__WORK TO BE COMPLETED__
Figure out the number of lines in the data that hold the string "files". Reply with that figure only.

▼

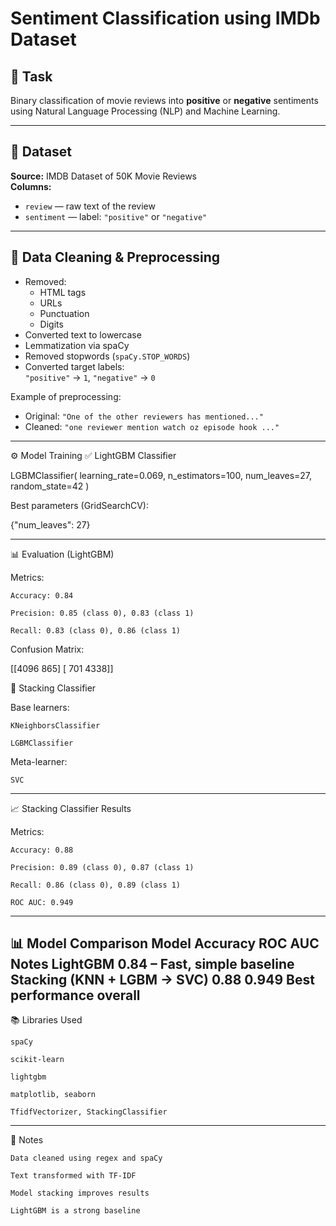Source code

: # Sentiment Classification using IMDb Dataset

## 📝 Task

Binary classification of movie reviews into **positive** or **negative** sentiments using Natural Language Processing (NLP) and Machine Learning.

---

## 📁 Dataset

**Source:** IMDB Dataset of 50K Movie Reviews  
**Columns:**

- `review` — raw text of the review  
- `sentiment` — label: `"positive"` or `"negative"`

---

## 🧼 Data Cleaning & Preprocessing

- Removed:
  - HTML tags
  - URLs
  - Punctuation
  - Digits
- Converted text to lowercase
- Lemmatization via spaCy
- Removed stopwords (`spaCy.STOP_WORDS`)
- Converted target labels:  
  `"positive"` → `1`, `"negative"` → `0`

Example of preprocessing:
- Original: `"One of the other reviewers has mentioned..."`
- Cleaned: `"one reviewer mention watch oz episode hook ..."`

---

⚙️ Model Training
✅ LightGBM Classifier

LGBMClassifier(
    learning_rate=0.069,
    n_estimators=100,
    num_leaves=27,
    random_state=42
)

Best parameters (GridSearchCV):

{"num_leaves": 27}

---

📊 Evaluation (LightGBM)

Metrics:

    Accuracy: 0.84

    Precision: 0.85 (class 0), 0.83 (class 1)

    Recall: 0.83 (class 0), 0.86 (class 1)

Confusion Matrix:

[[4096  865]
 [ 701 4338]]

 🧠 Stacking Classifier

Base learners:

    KNeighborsClassifier

    LGBMClassifier

Meta-learner:

    SVC
---

📈 Stacking Classifier Results

Metrics:

    Accuracy: 0.88

    Precision: 0.89 (class 0), 0.87 (class 1)

    Recall: 0.86 (class 0), 0.89 (class 1)

    ROC AUC: 0.949
---

📊 Model Comparison
Model	Accuracy	ROC AUC	Notes
LightGBM	0.84	–	Fast, simple baseline
Stacking (KNN + LGBM → SVC)	0.88	0.949	Best performance overall
---

📚 Libraries Used

    spaCy

    scikit-learn

    lightgbm

    matplotlib, seaborn

    TfidfVectorizer, StackingClassifier
---

📌 Notes

    Data cleaned using regex and spaCy

    Text transformed with TF-IDF

    Model stacking improves results

    LightGBM is a strong baseline
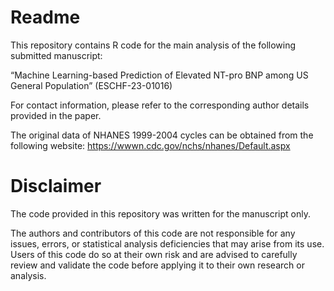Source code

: # Readme

This repository contains R code for the main analysis of the following submitted manuscript:

“Machine Learning-based Prediction of Elevated NT-pro BNP among US General Population” (ESCHF-23-01016) 

For contact information, please refer to the corresponding author details provided in the paper.

The original data of NHANES 1999-2004 cycles can be obtained from the following website:
https://wwwn.cdc.gov/nchs/nhanes/Default.aspx

# Disclaimer
The code provided in this repository was written for the manuscript only. 

The authors and contributors of this code are not responsible for any issues, errors, or statistical analysis deficiencies that may arise from its use. Users of this code do so at their own risk and are advised to carefully review and validate the code before applying it to their own research or analysis. 
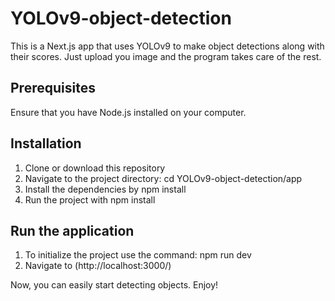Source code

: # YOLOv9-object-detection

This is a Next.js app that uses YOLOv9 to make object detections along with their scores. Just upload you image and the program takes care of the rest.

## Prerequisites

Ensure that you have Node.js installed on your computer.

## Installation
1. Clone or download this repository
2.  Navigate to the project directory: cd YOLOv9-object-detection/app
3. Install the dependencies by npm install
4. Run the project with npm install

## Run the application
1. To initialize the project use the command:  npm run dev
2. Navigate to (http://localhost:3000/)

Now, you can easily start detecting objects. Enjoy!
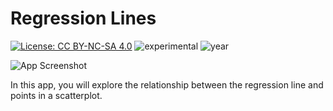 # Regression Lines

[![License: CC BY-NC-SA 4.0](https://img.shields.io/badge/License-CC%20BY--NC--SA%204.0-lightgrey.svg)](https://creativecommons.org/licenses/by-nc-sa/4.0/) ![experimental](https://img.shields.io/badge/lifecycle-experimental-orange) ![year](https://img.shields.io/badge/year-2017-lightgrey)

![App Screenshot](https://sites.psu.edu/shinyapps/files/2018/11/6e98ed050f2295a0b58f4f6d3058b34c36c311dc-regressionline-2kw3ktt.png)

In this app, you will explore the relationship between the regression line and points in a scatterplot.
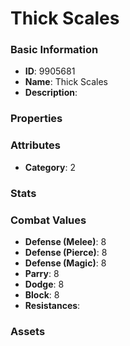 # Thick Scales



### Basic Information

- **ID**: 9905681
- **Name**: Thick Scales
- **Description**: 

### Properties


### Attributes

- **Category**: 2

### Stats


### Combat Values

- **Defense (Melee)**: 8
- **Defense (Pierce)**: 8
- **Defense (Magic)**: 8
- **Parry**: 8
- **Dodge**: 8
- **Block**: 8
- **Resistances**: 

### Assets


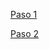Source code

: [Paso 1](https://documentation.wazuh.com/current/quickstart.html)

[Paso 2](https://documentation.wazuh.com/current/installation-guide/wazuh-agent/wazuh-agent-package-linux.html)
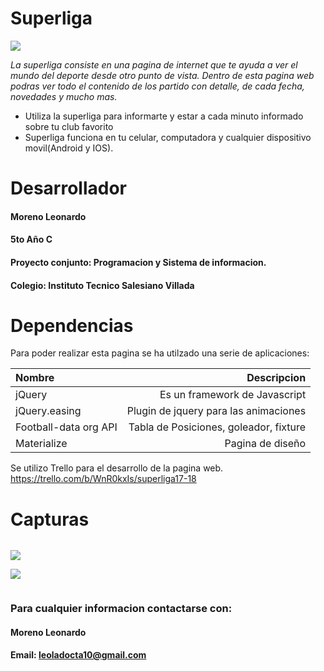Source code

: 
# Superliga

![](http://agenciadelacosta.com.ar/wp-content/uploads/2017/08/superliga.jpg)

_La superliga consiste en una pagina de internet que te ayuda a ver el mundo del deporte desde otro punto de vista. Dentro de esta pagina web podras ver todo el contenido de los partido con detalle, de cada fecha, novedades y mucho mas._ 

  -  Utiliza la superliga para informarte y estar a cada minuto informado sobre tu club favorito          
  - Superliga funciona en tu celular, computadora y cualquier dispositivo movil(Android y IOS).

# Desarrollador
#### Moreno Leonardo
#### 5to Año C
#### Proyecto conjunto: Programacion y Sistema de informacion.
#### Colegio: Instituto Tecnico Salesiano Villada

# Dependencias

Para poder realizar esta pagina se ha utilzado una serie de aplicaciones:

| Nombre                         |Descripcion |
| :-------                       | ------: |
| jQuery                         |Es un framework de Javascript       | 
| jQuery.easing                  |Plugin de jquery para las animaciones     | 
| Football-data org API          |Tabla de Posiciones, goleador, fixture       | 
| Materialize                    | Pagina de diseño     |  

Se utilizo Trello para el desarrollo de la pagina web. https://trello.com/b/WnR0kxIs/superliga17-18

# Capturas

![]()

![](https://ibb.co/f7TK06)

![](https://ibb.co/f7TK06)

![]()
### **Para cualquier informacion contactarse con:**
#### **Moreno Leonardo**
#### **Email: leoladocta10@gmail.com**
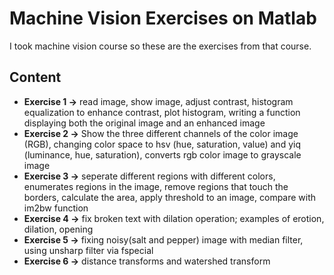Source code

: 
# Machine Vision Exercises on Matlab

I took machine vision course so these are the exercises from that course.



## Content

- **Exercise 1 ->** read image, show image, adjust contrast, histogram equalization to enhance contrast, plot histogram, writing a function displaying both the original image and an enhanced image
- **Exercise 2 ->** Show the three different channels of the color image (RGB), changing color space to hsv (hue, saturation, value) and yiq (luminance, hue, saturation), converts rgb color image to grayscale image
- **Exercise 3 ->** seperate different regions with different colors, enumerates regions in the image, remove regions that touch the borders, calculate the area, apply threshold to an image, compare with im2bw function
- **Exercise 4 ->** fix broken text with dilation operation; examples of erotion, dilation, opening 
- **Exercise 5 ->** fixing noisy(salt and pepper) image with median filter, using unsharp filter via fspecial
- **Exercise 6 ->** distance transforms and watershed transform
  
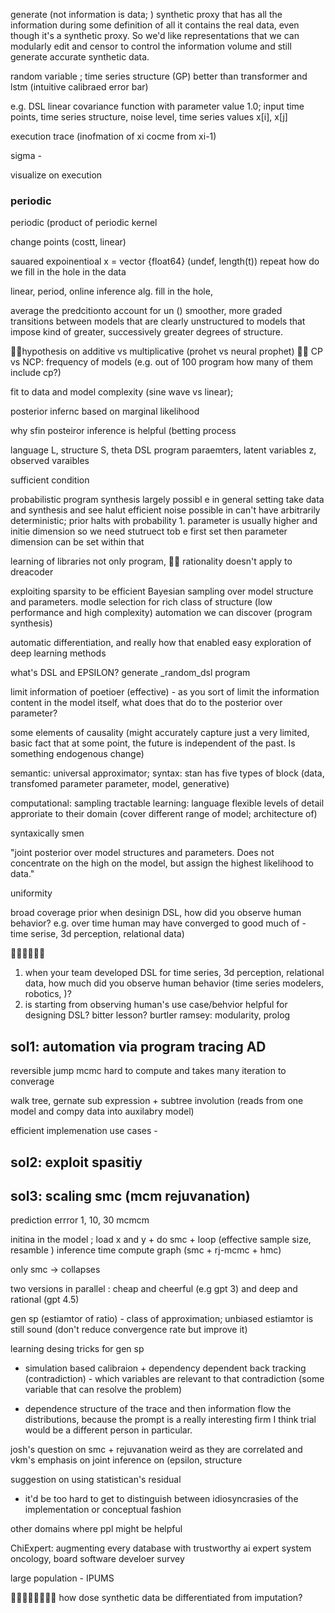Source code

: generate (not information is data; )
synthetic proxy that has all the information during some definition of all it contains the real data, even though it's a synthetic proxy. So we'd like representations that we can modularly edit and censor to control the information volume and still generate accurate synthetic data.

random variable ; time series structure (GP) better than transformer and lstm (intuitive calibraed error bar)

e.g. DSL linear covariance function with parameter value 1.0; 
input time points, time series structure, noise level, time series values 
x[i], x[j]

execution trace (inofmation of xi cocme from xi-1) 

sigma - 

visualize on execution 

### periodic
periodic (product of periodic kernel

change points (costt, linear)

sauared expoinentioal
x = vector {float64} (undef, length(t))
 repeat
how do we fill in the hole in the data

linear, period, 
online inference alg. fill in the hole, 

average the predcitionto account for un ()
smoother, more graded transitions between models that are clearly unstructured to models that impose kind of greater, successively greater degrees of structure.

🙋‍♀️hypothesis on additive vs multiplicative (prohet vs neural prophet)
🙋‍♀️ CP vs NCP: frequency of models (e.g. out of 100 program how many of them include cp?)

fit to data and model complexity (sine wave vs linear); 

posterior infernc based on marginal likelihood

why sfin
posteiror inference is helpful (betting process 

language L,  structure S, theta DSL program paraemters, latent variables z, observed varaibles 

sufficient condition 

probabilistic program synthesis largely possibl e in general setting
 take data and synthesis and see halut
 efficient noise possible in 
 can't have arbitrarily deterministic; prior halts with probability 1. 
parameter is usually higher and initie dimension so we need stutruect tob e first set then parameter dimension can be set within that

learning of libraries not only program, 
🙋‍♀️ rationality doesn't apply to dreacoder

exploiting sparsity to be efficient
Bayesian sampling over model structure and parameters.
modle selection for rich class of structure (low performance and high complexity)
automation we can discover (program synthesis)

automatic differentiation, and really how that enabled easy exploration of deep learning methods

what's DSL and EPSILON?
generate _random_dsl program

limit information of poetioer (effective) - as you sort of limit the information content in the model itself, what does that do to the posterior over parameter?

some elements of causality (might accurately capture just a very limited, basic fact that at some point, the future is independent of the past. Is something endogenous change)

semantic: universal approximator; syntax: stan has five types of block (data, transfomed parameter parameter, model, generative)

computational: sampling
tractable learning: language flexible levels of detail approriate to their domain (cover different range of model; architecture of)

syntaxically 
smen

"joint posterior over model structures and parameters. Does not concentrate on the high on the model, but assign the highest likelihood to data."

uniformity

broad coverage prior 
when desinign DSL, how did you observe  human behavior? e.g. over time human may have converged to good  much of -  time serise, 3d perception, relational data)

🙋‍♀️🙋‍♀️🙋‍♀️
1. when your team developed DSL for time series, 3d perception, relational data, how much did you observe  human behavior (time series modelers, robotics, )? 
2. is starting from observing human's use case/behvior helpful for designing DSL? bitter lesson?
burtler ramsey: modularity, prolog
## sol1: automation via program tracing AD
reversible jump mcmc 
hard to compute and takes many iteration to converage

walk tree, gernate sub expression + subtree involution (reads from one model and compy data into auxilabry model)

efficient implemenation 
use cases - 
## sol2: exploit spasitiy

## sol3: scaling smc (mcm rejuvanation)

prediction errror 1, 10, 30 mcmcm

initina  in the model ; load x and y + do smc + loop (effective sample size, resamble )
inference time compute graph (smc + rj-mcmc + hmc)

only smc -> collapses 

two versions in parallel : cheap and cheerful (e.g gpt 3) and deep and rational (gpt 4.5)

gen sp (estiamtor of ratio) - class of approximation; unbiased estiamtor is still sound (don't reduce convergence rate but improve it)

learning desing tricks for gen sp


+ simulation based calibraion + dependency dependent back tracking (contradiction) - which variables are relevant to that contradiction (some variable that can resolve the problem)
- dependence structure of the trace and then information flow the distributions, because the prompt is a really interesting firm I think trial would be a different person in particular.

josh's question on smc + rejuvanation weird as they are correlated and vkm's emphasis on joint inference on (epsilon, structure 

suggestion on using statistican's residual

- it'd be too hard to get to distinguish between idiosyncrasies of the implementation or conceptual fashion

other domains where ppl might be helpful

ChiExpert: augmenting every database with trustworthy ai expert system
oncology, board software develoer survey

large population - IPUMS

🙋‍♀️🙋‍♀️🙋‍♀️🙋‍♀️ how dose synthetic data be differentiated from imputation?
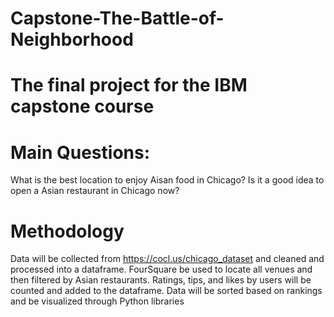 # Capstone-The-Battle-of-Neighborhood

# The final project for the IBM capstone course 

# Main Questions:
  What is the best location to enjoy Aisan food in Chicago? Is it a good idea to open a Asian restaurant in Chicago now?
  
# Methodology
  Data will be collected from https://cocl.us/chicago_dataset and cleaned and processed into a dataframe.
  FourSquare be used to locate all venues and then filtered by Asian restaurants. Ratings, tips, and likes by users will be counted and added to the dataframe.
  Data will be sorted based on rankings and be visualized through Python libraries
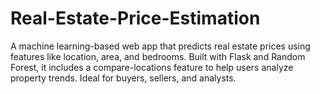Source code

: # Real-Estate-Price-Estimation
A machine learning-based web app that predicts real estate prices using features like location, area, and bedrooms. Built with Flask and Random Forest, it includes a compare-locations feature to help users analyze property trends. Ideal for buyers, sellers, and analysts.
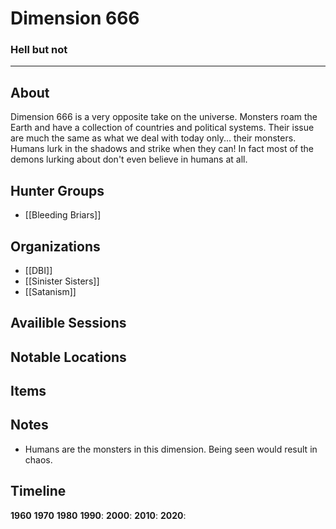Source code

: # Dimension 666
### Hell but not
---
## About
Dimension 666 is a very opposite take on the universe. Monsters roam the Earth and have a collection of countries and political systems. Their issue are much the same as what we deal with today only... their monsters. Humans lurk in the shadows and strike when they can! In fact most of the demons lurking about don't even believe in humans at all. 

## Hunter Groups
- [[Bleeding Briars]]
## Organizations
- [[DBI]]
- [[Sinister Sisters]]
- [[Satanism]]

## Availible Sessions

## Notable Locations

## Items

## Notes
- Humans are the monsters in this dimension. Being seen would result in chaos.

## Timeline
**1960**
**1970**
**1980**
**1990**:
**2000**:
**2010**:
**2020**:
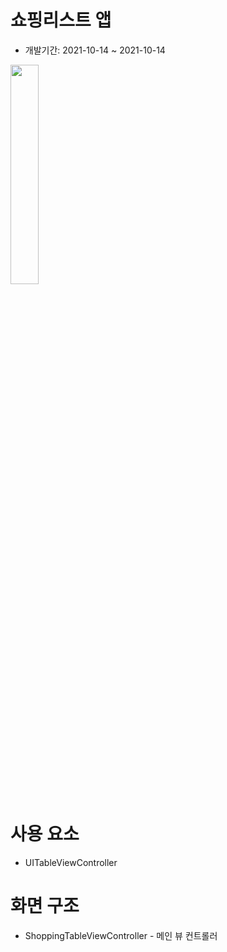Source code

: # 쇼핑리스트 앱 
- 개발기간: 2021-10-14 ~ 2021-10-14

<img src="https://user-images.githubusercontent.com/26668309/144417722-553c1dd5-1001-4a17-aad1-a092eade3a4a.png" width="30%">

# 사용 요소 
- UITableViewController 

# 화면 구조 
- ShoppingTableViewController - 메인 뷰 컨트롤러 


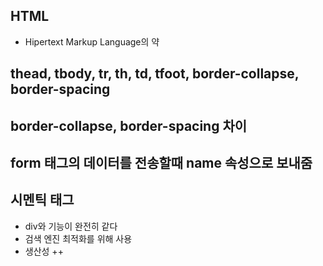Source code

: ## HTML
+ Hipertext Markup Language의 약

## thead, tbody, tr, th, td, tfoot, border-collapse, border-spacing

## border-collapse, border-spacing 차이

## form 태그의 데이터를 전송할때 name 속성으로 보내줌

## 시멘틱 태그 
+ div와 기능이 완전히 같다
+ 검색 엔진 최적화를 위해 사용
+ 생산성 ++
  
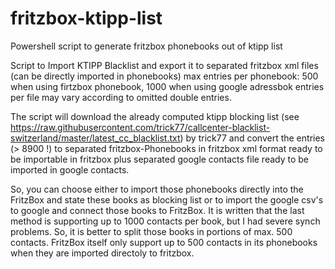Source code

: # fritzbox-ktipp-list
Powershell script to generate fritzbox phonebooks out of ktipp list

Script to Import KTIPP Blacklist and export it to separated fritzbox xml files (can be directly imported in phonebooks)
max entries per phonebook: 500 when using firtzbox phonebook, 1000 when using google adressbok
entries per file may vary according to omitted double entries.

The script will download the already computed ktipp blocking list (see https://raw.githubusercontent.com/trick77/callcenter-blacklist-switzerland/master/latest_cc_blacklist.txt) by trick77 and convert the entries (> 8900 !) to separated fritzbox-Phonebooks in fritzbox xml format ready to be importable in fritzbox plus separated google contacts file ready to be imported in google contacts.

So, you can choose either to import those phonebooks directly into the FritzBox and state these books as blocking list or to import the google csv's to google and connect those books to FritzBox. It is written that the last method is supporting up to 1000 contacts per book, but I had severe synch problems. So, it is better to split those books in portions of max. 500 contacts. FritzBox itself only support up to 500 contacts in its phonebooks when they are imported directoly to fritzbox.
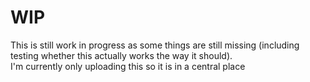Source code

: # WIP

This is still work in progress as some things are still missing (including testing whether this actually works the way it should).  
I'm currently only uploading this so it is in a central place
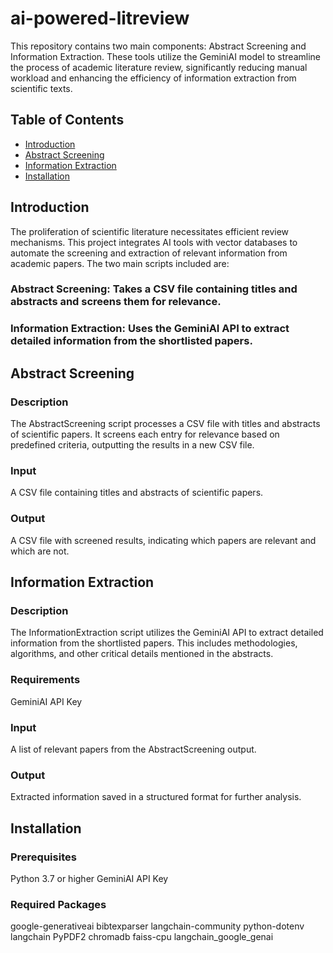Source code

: # ai-powered-litreview
This repository contains two main components: Abstract Screening and Information Extraction. These tools utilize the GeminiAI model to streamline the process of academic literature review, significantly reducing manual workload and enhancing the efficiency of information extraction from scientific texts.
## Table of Contents
- [Introduction](#introduction)
- [Abstract Screening](#abstract-screening)
- [Information Extraction](#information-extraction)
- [Installation](#installation)

## Introduction
The proliferation of scientific literature necessitates efficient review mechanisms. This project integrates AI tools with vector databases to automate the screening and extraction of relevant information from academic papers. The two main scripts included are:

### Abstract Screening: Takes a CSV file containing titles and abstracts and screens them for relevance.
### Information Extraction: Uses the GeminiAI API to extract detailed information from the shortlisted papers.

## Abstract Screening
### Description
The AbstractScreening script processes a CSV file with titles and abstracts of scientific papers. It screens each entry for relevance based on predefined criteria, outputting the results in a new CSV file.

### Input
A CSV file containing titles and abstracts of scientific papers.
### Output
A CSV file with screened results, indicating which papers are relevant and which are not.

## Information Extraction
### Description
The InformationExtraction script utilizes the GeminiAI API to extract detailed information from the shortlisted papers. This includes methodologies, algorithms, and other critical details mentioned in the abstracts.

### Requirements
GeminiAI API Key
### Input
A list of relevant papers from the AbstractScreening output.
### Output
Extracted information saved in a structured format for further analysis.

## Installation
### Prerequisites
Python 3.7 or higher
GeminiAI API Key
### Required Packages
google-generativeai
bibtexparser
langchain-community
python-dotenv
langchain
PyPDF2
chromadb
faiss-cpu
langchain_google_genai

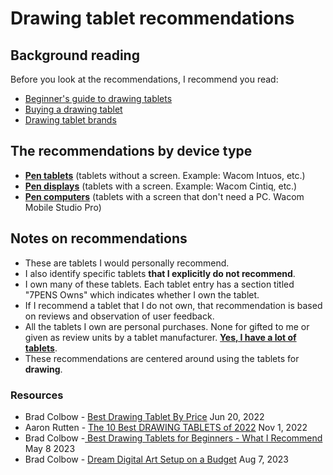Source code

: # Drawing tablet recommendations

## Background reading

Before you look at the recommendations, I recommend you read:

* [Beginner's guide to drawing tablets](../../guides/beginners-guide.md)
* [Buying a drawing tablet](../)
* [Drawing tablet brands](../../drawing-tablet-brands/)&#x20;

## The recommendations by device type

* [**Pen tablets**](pen-tablets-recommendations.md) (tablets without a screen. Example: Wacom Intuos, etc.)
* [**Pen displays**](pen-displays-recommendations.md) (tablets with a screen. Example: Wacom Cintiq, etc.)
* [**Pen computers**](pen-computer-recommendations.md) (tablets with a screen that don't need a PC. Wacom Mobile Studio Pro)

## Notes on recommendations

* These are tablets I would personally recommend.
* I also identify specific tablets **that I explicitly do not recommend**.&#x20;
* I own many of these tablets. Each tablet entry has a section titled "7PENS Owns" which indicates whether I own the tablet.
* If I recommend a tablet that I do not own, that recommendation is based on reviews and observation of user feedback.&#x20;
* All the tablets I own are personal purchases. None for gifted to me or given as review units by a tablet manufacturer. [**Yes, I have a lot of tablets**](../../about-thesevenpens/my-tablets.md).
* These recommendations are centered around using the tablets for **drawing**.

### **Resources**

* Brad Colbow - [Best Drawing Tablet By Price](https://youtu.be/nENQ-TLBYvI) Jun 20, 2022
* Aaron Rutten - [The 10 Best DRAWING TABLETS of 2022](https://youtu.be/fNy1hnlKxuY) Nov 1, 2022
* Brad Colbow -[ Best Drawing Tablets for Beginners - What I Recommend](https://youtu.be/Dh49NwMt1yw) May 8 2023
* Brad Colbow - [Dream Digital Art Setup on a Budget](https://youtu.be/xVN4tt27u6s) Aug 7, 2023

##

&#x20;&#x20;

▲

__EXERCISE SOLUTION__
2